Optionally, you can provide a function which validates whether the requeest should be served or given a 403, by returning a boolean (an "authFunc"):

const authFunc = (req) => req.get('Authorization') === 'Basic 123456');
app.use('/metrics', metrics.requestHandler(authFunc));

// OR, if creating our own app (using port 9337, arbitrarily)
metrics.exportOn(9337, '/metrics', metrics.requestHandler(authFunc));

Exporting metrics (cluster)

If an application forks several child workers and they each listen on :80/metrics, each worker will have a random chance of being hit, only exporting their own metrics each time, causing instability and confusion. Thankfully, prom-client provides a way to handle this, with a registry you create just after you fork. Internally, it handles message-passing between the workers and the main process, where the metrics are aggregated. The examples/ folder in that repo has (as of this writing) an example. This requires a separate express app to be created, listening on a port which isn't participating in the worker cluster pooling.

See below an example usage:

(port 9337 chosen arbitrarily)

if (cluster.isMaster) {
    for (let i = 0; i < 4; i++) {
        cluster.fork();
    }
    metrics.listenAndExport(9337, '/cluster_metrics', metrics.aggregateRequestHandler());
}

A warning about metrics.describe and Node's cluster module

When you make a call to metrics.describe.counter() (or metrics.describe.histogram(), etc.) , a global registry object is updated with the metric's description. If you call metrics.describe.counter() in the master before forking, the registries inside the workers will not have the metric definition, and because you can write to a metric without first describing it, this means it will simply have all defaults, and not your custom description, labels, buckets, percentiles, etc...

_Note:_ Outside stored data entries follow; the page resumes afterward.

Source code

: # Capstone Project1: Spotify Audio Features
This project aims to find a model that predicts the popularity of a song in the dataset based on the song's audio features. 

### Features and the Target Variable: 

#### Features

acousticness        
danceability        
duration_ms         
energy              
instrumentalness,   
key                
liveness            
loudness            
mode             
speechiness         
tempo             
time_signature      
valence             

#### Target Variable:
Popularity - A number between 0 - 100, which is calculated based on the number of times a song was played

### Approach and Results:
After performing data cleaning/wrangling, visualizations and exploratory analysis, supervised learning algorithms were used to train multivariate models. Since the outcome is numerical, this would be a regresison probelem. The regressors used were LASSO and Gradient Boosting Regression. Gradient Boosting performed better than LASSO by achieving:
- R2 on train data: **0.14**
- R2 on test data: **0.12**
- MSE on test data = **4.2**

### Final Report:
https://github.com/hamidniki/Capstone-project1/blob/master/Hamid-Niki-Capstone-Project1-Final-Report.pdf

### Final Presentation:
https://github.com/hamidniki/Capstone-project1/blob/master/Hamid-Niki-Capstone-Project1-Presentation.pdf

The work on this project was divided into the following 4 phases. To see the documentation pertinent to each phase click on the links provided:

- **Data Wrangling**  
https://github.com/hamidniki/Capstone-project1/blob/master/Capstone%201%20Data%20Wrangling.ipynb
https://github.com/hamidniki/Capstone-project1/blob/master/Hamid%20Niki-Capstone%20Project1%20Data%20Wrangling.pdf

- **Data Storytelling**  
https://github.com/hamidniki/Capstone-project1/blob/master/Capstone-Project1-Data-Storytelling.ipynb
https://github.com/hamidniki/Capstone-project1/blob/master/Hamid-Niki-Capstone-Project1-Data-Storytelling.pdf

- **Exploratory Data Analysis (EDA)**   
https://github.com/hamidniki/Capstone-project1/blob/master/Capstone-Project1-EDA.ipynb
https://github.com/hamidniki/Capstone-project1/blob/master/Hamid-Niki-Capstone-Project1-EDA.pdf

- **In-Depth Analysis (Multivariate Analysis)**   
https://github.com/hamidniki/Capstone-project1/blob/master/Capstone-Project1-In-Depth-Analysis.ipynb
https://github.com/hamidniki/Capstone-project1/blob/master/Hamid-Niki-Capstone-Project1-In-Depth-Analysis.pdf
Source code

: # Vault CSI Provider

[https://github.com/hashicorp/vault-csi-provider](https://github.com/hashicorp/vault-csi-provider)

To avoid this, metrics should be described inside the code path that the workers will follow, so that the global registry objects in the workers will have the metric descriptions.

Metric types

See the prometheus documentation

The metric types available as method calls (eg., metrics.summary) correspond to the Prometheus metric types (eg., Prometheus's "Summary")

Gauge

Used to record a value which can vary over time, like temperature.

metrics.gauge('greenhouse_temperature', temp [, labelObject ]);

Counter

Used to record increases to a monotonic counter, like requests served.

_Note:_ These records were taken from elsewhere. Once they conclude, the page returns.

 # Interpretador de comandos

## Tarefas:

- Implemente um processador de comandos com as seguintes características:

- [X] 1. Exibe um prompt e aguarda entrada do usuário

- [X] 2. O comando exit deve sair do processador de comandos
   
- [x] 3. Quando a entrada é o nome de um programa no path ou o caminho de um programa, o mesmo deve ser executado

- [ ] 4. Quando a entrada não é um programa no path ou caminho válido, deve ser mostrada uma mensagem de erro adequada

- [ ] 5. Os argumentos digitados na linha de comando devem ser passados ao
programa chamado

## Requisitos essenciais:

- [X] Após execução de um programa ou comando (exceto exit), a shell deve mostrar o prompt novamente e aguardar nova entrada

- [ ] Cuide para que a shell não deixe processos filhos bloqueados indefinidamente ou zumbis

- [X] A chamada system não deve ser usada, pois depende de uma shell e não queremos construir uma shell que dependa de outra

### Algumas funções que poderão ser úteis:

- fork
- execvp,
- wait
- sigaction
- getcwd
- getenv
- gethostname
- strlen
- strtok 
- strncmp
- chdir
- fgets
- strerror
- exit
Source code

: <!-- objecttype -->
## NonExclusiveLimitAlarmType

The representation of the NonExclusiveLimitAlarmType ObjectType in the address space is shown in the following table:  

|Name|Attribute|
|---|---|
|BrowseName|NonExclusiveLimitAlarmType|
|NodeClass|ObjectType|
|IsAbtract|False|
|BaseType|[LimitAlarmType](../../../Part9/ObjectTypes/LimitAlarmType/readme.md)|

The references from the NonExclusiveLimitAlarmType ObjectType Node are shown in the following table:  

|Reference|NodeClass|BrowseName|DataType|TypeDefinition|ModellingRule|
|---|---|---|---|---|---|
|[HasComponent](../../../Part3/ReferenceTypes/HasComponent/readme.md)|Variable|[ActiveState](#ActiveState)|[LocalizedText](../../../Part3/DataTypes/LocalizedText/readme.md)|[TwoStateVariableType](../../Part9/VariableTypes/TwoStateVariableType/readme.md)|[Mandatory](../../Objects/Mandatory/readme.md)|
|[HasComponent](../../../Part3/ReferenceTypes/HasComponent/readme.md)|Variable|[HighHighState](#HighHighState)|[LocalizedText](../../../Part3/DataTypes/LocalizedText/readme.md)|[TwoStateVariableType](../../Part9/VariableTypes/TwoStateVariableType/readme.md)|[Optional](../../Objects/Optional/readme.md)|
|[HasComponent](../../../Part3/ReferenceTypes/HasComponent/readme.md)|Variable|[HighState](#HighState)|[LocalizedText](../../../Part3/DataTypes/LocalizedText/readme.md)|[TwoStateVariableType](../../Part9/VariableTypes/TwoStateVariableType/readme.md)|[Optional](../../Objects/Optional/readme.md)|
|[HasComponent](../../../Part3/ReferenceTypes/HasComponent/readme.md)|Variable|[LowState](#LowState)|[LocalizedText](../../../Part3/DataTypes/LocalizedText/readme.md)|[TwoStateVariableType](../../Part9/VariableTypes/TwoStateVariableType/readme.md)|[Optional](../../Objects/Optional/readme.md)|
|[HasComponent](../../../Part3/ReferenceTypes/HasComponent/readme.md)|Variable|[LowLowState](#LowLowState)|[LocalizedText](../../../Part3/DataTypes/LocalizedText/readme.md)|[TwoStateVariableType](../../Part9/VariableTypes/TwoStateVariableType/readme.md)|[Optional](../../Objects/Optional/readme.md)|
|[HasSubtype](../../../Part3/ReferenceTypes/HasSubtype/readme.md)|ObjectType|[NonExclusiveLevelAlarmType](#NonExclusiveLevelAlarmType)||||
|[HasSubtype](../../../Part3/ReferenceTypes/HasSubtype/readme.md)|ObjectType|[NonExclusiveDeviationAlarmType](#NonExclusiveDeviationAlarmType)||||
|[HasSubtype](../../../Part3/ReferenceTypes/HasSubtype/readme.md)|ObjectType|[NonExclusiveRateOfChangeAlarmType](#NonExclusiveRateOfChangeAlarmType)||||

metrics.counter('requests_served_total', 1 [, labelObject ]);

Summary

Used to calculate (pre-defined) quantiles on a stream of data.

metrics.summary('db_query_duration_milliseconds', queryTime, [, labelObject ]);

Histogram

Used to calculate a histogram on a stream of data.

metrics.histogram('db_query_duration_milliseconds', queryTime, [, labelObject ]);

HistogramSummary

There's a convenience method to observe both a histogram and a summary, which will suffix _hist and _summary to the metrics.

metrics.histogramSummary('db_query_duration_milliseconds', queryTime, [, labelObject ]);

Labels

Labels can be used to add some more granularity to a metric:

metrics.counter('application_deployments_total', 1, { app: userRequest.appId, method: 'git-push' });
metrics.counter('application_deployments_total', 1, { app: userRequest.appId, method: 'balena-cli-push' });

You must use the full set of labels you intend to attach with each call; for example, you can't have one line add the labels { method: 'git-push' } and another line add the label { result: 'success' }. Labels should be used for things which apply to the metric every time it's invoked (clever use of values like 'unknown' or 'default' can handle cases where you might think you shouldn't add the label).

Labels and time-series cardinality

Use labels sparingly - there will be one time-series created for every pair of label names / values which you create. It would be bad to create a label to track source IP, for example, unless you were really sure that the tsdb could handle it.

As an example, let's say we have two labels, A and B, and they can have values [x, y], and [q, r, s], respectively. Then there would be the following time series:

A=x, B=q
A=x, B=r
A=x, B=s
A=y, B=q
A=y, B=r
A=y, B=s

Descriptions

Descriptions can be used to inform prometheus / the client library about the metric:

Help text

Metrics description calls specify the type of the metric, its name, and a description, at minimum:

metrics.describe.histogram(
    'api_request_duration_milliseconds',
    'histogram of total time taken to service requests to the api including queue wait (all queues and all userAgents together)',
);

Defining the label-set

This is where labels would be specified as well:

metrics.describe.histogram(
    'api_request_duration_milliseconds',
    'histogram of total time taken to service requests to the api including queue wait (all queues and all userAgents together)',
    {
        labelNames: ['requestType']
    },
);

Histogram buckets and Summary percentiles

You can also declare buckets for histogram-type metrics or percentiles for summary-type metrics, if you'd like them to differ from the defaults:

histogram buckets

metrics.describe.histogram(
    'api_request_duration_milliseconds',
    'histogram of total time taken to service requests to the api including queue wait',
    {
        buckets: [4, 10, 100, 500, 1000, 5000, 15000, 30000],
        labelNames: ['queue', 'userAgent'],
    },
);

summary percentiles

metrics.describe.summary(
    'api_request_duration_milliseconds',
    'summary of total time taken to service requests to the api including queue wait',
    {
        percentiles: [0.9, 0.99, 0.999, 0.9999, 0.99999],
        labelNames: ['queue', 'userAgent'],
    },
);

Clustered aggregation strategy

There are several aggregation strategies which prom-client's AggregatorRegistry can use to combine the metrics recorded by cluster workers. They are:

  • sum
  • first
  • min
  • max
  • average
  • omit

(You can see how they work in the source of prom-client/lib/metricAggregators.js)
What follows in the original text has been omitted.